On Sunday Hugo Chavez closed his campaign in the capital with a concentration that practically filled the city with a sea of red, the color of Chavez’s revolution. The private media have not found it necessary to report how many people they believe attended what was by all accounts a much larger concentration of people than the Rosales march. The private daily newspaper "El Mundo" reports "while Rosales’ march was composed only of residents of Caracas, Chavez was forced to bring in hundreds of busloads of people from all across the country in order to make people believe that there is truly majority support for his revolution." With the city still colored majority red every day of the week it is difficult to believe that a gathering which easily drew 2 million or more people is not representative of the true feelings of the cities inhabitants.
One of the city’s long time inhabitants and social activists is Jose Manuel Iglesias, director of the city government funded community television, Avila TV. He says "we rest easy knowing that Chavez will be victorious the true question is what the margin of victory will be. If the margin is large I believe Rosales will concede defeat but if it is 10% or less Rosales and his supporters are sure to cry fraud and take to the streets. As we saw on Saturday he does have a substantial following and civic unrest would not be out of question." Nearby Iglesias’ office the throng of people lined up in the Plaza Bolivar to sign up for an identification card demonstrating their support for Chavez is jubilant. These supporters of the socialist revolution consistently break out into songs in support of Hugo Chavez and their revolution and have no doubt that Chavez will win the elections by a wide popular margin.

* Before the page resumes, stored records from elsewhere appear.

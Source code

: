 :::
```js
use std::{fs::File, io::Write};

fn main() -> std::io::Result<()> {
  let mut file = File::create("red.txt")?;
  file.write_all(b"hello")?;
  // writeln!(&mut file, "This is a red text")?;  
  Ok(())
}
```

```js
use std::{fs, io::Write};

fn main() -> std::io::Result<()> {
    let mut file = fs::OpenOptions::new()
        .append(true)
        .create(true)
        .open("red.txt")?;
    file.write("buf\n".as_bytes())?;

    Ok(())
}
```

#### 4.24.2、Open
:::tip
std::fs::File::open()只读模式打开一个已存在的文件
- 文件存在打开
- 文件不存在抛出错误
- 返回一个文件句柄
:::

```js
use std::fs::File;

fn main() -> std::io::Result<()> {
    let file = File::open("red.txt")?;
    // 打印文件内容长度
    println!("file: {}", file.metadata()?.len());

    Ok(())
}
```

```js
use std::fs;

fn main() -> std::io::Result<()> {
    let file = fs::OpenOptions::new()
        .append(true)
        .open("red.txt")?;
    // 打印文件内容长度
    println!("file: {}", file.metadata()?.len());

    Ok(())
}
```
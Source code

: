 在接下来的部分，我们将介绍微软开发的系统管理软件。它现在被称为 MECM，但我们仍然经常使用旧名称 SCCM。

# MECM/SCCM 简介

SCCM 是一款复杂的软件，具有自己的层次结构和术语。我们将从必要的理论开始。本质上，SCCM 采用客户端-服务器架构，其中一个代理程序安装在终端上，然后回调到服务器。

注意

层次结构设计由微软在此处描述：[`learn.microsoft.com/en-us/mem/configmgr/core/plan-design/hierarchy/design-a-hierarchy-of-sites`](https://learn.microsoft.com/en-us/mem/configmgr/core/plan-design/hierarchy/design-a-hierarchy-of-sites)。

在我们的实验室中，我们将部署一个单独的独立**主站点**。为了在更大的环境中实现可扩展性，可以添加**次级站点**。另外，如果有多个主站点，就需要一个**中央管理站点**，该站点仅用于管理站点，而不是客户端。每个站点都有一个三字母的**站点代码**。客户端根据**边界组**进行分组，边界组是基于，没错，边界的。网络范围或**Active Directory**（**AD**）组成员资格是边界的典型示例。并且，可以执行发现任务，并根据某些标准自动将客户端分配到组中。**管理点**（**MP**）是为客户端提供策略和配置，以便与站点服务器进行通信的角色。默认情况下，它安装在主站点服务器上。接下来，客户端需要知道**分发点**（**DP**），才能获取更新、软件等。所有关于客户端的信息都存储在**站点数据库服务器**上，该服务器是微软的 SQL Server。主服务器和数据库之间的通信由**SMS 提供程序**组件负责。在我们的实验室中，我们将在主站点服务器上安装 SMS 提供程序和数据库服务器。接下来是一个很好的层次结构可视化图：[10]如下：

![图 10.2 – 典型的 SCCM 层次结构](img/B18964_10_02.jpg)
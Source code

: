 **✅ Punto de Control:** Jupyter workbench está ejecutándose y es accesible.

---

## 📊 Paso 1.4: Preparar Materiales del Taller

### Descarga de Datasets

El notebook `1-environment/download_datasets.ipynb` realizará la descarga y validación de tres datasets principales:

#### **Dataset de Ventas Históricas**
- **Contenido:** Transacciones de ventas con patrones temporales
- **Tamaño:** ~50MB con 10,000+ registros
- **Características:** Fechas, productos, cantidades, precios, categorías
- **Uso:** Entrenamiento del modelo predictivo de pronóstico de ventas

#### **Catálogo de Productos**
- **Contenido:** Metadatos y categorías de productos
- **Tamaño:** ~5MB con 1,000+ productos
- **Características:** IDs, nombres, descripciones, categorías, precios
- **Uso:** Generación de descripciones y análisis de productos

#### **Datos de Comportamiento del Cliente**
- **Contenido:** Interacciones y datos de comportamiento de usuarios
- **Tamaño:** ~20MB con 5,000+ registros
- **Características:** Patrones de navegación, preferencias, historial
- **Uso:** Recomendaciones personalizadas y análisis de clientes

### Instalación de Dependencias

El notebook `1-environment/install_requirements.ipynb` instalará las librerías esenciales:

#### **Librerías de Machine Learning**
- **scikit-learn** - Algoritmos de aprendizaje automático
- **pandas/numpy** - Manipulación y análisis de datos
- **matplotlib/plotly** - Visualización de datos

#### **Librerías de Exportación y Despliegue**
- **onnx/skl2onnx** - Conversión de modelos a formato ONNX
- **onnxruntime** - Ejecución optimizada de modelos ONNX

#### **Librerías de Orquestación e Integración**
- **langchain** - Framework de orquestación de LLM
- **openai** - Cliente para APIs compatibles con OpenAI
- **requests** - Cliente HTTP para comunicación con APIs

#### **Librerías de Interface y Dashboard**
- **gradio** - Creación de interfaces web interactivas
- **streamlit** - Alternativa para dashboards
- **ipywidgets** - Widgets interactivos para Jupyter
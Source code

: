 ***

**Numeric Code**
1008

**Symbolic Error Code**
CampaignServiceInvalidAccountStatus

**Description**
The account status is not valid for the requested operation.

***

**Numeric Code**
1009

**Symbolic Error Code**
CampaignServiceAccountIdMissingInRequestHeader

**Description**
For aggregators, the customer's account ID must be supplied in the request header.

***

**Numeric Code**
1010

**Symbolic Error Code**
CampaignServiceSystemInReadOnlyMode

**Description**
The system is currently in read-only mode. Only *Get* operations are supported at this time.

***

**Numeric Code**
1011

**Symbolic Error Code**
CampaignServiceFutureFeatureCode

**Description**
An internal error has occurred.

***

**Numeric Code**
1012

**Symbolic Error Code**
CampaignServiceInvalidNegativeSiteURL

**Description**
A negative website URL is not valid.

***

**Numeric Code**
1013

However, some activists are less sure. Noemi Jepez a director at the state owned community information based Vive TV station seems uneasy when asked for her opinion on the outcome of the election. "Chavez is not going to lose" she says but than ads that if he does "we will continue in the struggle towards social justice but we cannot forget what happened during the 48 hour coup government in 2002 of which Manuel Rosales was a part. All state and community medias in the city were immediately shut down and activists were beginning to be hunted down. Considering that, what more could we expect from such a politician if he were to be legitimately elected." It seems that most people cannot even imagine the idea of what they have built over the last seven years crashing down around them but as Mauricio Mendoza a communications expert at the Autonomous Institute of Caracas for Young People says "at this point we are in a holding pattern, we just have to wait and see."
Wait and see is the theme here in the week before D-3 or Sunday, December third. Both sides seem sure of their victory and until the people make their choice the future of Venezuelan politics and the leadership of leftist movements in Latin America is largely up in the air.
Sean Kriletich reports for www.UpsideDownWorld.org from Venezuela.